In early September 2025, I landed in Venice for the first time in my life. I was taking part in the TRACTS: Symposium on Water: Traces of Social Justice in Times of Climate Crisis, held at Ca’ Foscari University of Venice – an academic gathering dedicated to the condition of water and rivers. What fascinated me most during the research for the performance we presented there was a simple act of looking back: the ways in which Venetians once managed to collect fresh rainwater. Beneath the very stones I walked on, an entire filtration system used to operate – special channels guided rainwater into cisterns, which were guarded by appointed custodians. Everyone could draw water in a fair, regulated way. A beautiful example, if you think about it, of living within limits, cycles, and shared responsibility: water was not taken for granted, as it so often is today (think of how casually we turn on a tap), but regarded as a common good requiring care.
Today, in Venice, water is everywhere and yet somehow “absent” – it has ceased to exist as a practical
part of daily life. It has been reduced to a picturesque backdrop, something no one truly sees anymore.
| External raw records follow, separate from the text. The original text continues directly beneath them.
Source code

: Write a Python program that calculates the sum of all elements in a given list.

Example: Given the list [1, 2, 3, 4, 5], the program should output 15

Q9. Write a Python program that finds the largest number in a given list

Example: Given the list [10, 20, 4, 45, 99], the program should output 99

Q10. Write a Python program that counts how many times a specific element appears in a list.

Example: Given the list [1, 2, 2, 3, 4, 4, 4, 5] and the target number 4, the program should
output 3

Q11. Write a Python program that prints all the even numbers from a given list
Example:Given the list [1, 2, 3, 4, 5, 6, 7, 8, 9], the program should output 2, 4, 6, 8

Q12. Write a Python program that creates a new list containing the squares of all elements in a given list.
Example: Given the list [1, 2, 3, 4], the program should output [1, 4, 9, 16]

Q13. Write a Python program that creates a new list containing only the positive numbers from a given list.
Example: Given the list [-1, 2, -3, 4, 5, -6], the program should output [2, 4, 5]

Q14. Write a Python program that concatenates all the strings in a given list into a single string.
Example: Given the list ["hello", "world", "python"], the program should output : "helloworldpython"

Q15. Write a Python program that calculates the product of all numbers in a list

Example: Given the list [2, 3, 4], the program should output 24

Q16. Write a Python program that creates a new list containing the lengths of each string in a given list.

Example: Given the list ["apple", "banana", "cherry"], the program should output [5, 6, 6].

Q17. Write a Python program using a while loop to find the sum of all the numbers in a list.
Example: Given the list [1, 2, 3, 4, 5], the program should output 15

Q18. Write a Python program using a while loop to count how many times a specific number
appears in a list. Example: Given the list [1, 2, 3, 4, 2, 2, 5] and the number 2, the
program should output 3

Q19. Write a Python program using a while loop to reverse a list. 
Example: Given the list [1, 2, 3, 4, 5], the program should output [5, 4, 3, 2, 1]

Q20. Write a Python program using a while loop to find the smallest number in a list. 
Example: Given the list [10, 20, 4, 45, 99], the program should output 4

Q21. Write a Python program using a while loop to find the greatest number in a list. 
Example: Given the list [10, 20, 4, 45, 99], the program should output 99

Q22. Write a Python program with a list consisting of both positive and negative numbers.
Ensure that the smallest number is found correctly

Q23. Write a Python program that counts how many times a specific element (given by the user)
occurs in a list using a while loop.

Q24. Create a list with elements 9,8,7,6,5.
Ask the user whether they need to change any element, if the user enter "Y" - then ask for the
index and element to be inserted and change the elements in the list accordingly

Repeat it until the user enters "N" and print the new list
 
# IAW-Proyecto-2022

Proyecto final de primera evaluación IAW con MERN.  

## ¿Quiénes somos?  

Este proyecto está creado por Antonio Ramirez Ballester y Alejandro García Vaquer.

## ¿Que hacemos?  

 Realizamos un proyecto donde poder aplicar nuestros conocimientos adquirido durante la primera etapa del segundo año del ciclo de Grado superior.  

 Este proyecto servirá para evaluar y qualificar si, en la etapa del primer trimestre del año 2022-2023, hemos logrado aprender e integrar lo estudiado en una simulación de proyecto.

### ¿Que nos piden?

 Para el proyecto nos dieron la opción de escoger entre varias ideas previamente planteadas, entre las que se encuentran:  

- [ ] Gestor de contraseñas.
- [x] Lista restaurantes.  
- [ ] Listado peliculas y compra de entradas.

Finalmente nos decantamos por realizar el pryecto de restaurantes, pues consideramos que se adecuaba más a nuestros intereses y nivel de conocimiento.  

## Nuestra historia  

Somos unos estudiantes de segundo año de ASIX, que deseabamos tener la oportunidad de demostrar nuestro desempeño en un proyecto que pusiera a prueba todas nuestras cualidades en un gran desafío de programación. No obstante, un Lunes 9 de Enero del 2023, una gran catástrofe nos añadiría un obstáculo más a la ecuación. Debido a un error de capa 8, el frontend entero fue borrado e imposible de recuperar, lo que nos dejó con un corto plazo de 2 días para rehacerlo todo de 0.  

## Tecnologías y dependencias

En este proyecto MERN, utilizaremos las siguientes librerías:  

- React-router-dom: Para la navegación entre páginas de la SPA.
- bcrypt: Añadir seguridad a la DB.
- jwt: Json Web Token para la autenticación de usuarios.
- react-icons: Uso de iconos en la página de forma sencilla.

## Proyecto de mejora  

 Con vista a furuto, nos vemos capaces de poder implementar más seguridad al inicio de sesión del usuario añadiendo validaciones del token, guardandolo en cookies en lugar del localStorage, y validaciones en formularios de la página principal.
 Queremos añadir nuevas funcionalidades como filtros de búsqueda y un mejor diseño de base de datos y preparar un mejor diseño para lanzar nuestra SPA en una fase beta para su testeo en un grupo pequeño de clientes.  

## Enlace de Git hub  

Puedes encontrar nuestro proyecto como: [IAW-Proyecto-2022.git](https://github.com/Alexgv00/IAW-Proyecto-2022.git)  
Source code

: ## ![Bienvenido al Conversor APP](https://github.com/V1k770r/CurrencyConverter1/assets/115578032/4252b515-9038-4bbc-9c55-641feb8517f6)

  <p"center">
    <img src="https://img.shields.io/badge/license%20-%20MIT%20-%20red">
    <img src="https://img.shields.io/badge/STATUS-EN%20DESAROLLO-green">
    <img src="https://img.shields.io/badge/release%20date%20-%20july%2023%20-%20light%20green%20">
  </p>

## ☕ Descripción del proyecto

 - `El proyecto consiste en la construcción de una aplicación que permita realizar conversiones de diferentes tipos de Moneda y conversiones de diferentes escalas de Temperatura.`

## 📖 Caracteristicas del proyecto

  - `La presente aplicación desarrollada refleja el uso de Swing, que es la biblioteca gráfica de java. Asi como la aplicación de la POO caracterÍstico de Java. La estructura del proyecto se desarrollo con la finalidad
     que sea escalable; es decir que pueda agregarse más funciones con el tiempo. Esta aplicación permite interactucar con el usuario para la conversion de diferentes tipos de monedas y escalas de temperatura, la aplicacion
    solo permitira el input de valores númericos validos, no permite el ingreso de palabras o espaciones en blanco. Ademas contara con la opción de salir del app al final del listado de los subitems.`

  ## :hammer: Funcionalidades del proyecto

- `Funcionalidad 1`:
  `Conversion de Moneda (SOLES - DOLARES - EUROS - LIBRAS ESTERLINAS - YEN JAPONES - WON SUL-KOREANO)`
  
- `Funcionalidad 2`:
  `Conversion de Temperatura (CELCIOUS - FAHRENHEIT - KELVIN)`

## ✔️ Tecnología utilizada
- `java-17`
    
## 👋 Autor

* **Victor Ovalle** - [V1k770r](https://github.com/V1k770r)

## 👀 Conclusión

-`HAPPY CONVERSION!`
Millions of people come here to admire gondolas, elegant palazzi, little shops full of masks and glassware,
yet they fail to notice that the city exists only because, for centuries, it developed in an intimate dialogue
with water. Instead, Venice is turning into something like a stage set for photographs, an open-air museum slowly being flooded not only by the sea, but by a rising tide of tourists. Quite the paradox, isn’t it?
And a grotesque one at that: water, once a source of life and community, is now so often treated
as a problem – an obstacle to be controlled by the MOSE system (which howled above my head on my very
first day, sending chills down my spine), or as liquid décor to be admired from the deck of an ornate boat.
And so Venice, instead of remaining a space of respect toward the element that sustains it, is gradually
transforming into a kind of mythical Tower of Babel – a place where all the world’s languages mix
in tourist cacophony, where plastic and rubbish create a new carnival, and where, behind the beautiful
façade, cracks are slowly beginning to show. A city that dazzles and saddens at the same time –
because here, as if under a magnifying glass, you can see the oncoming catastrophe rushing toward us.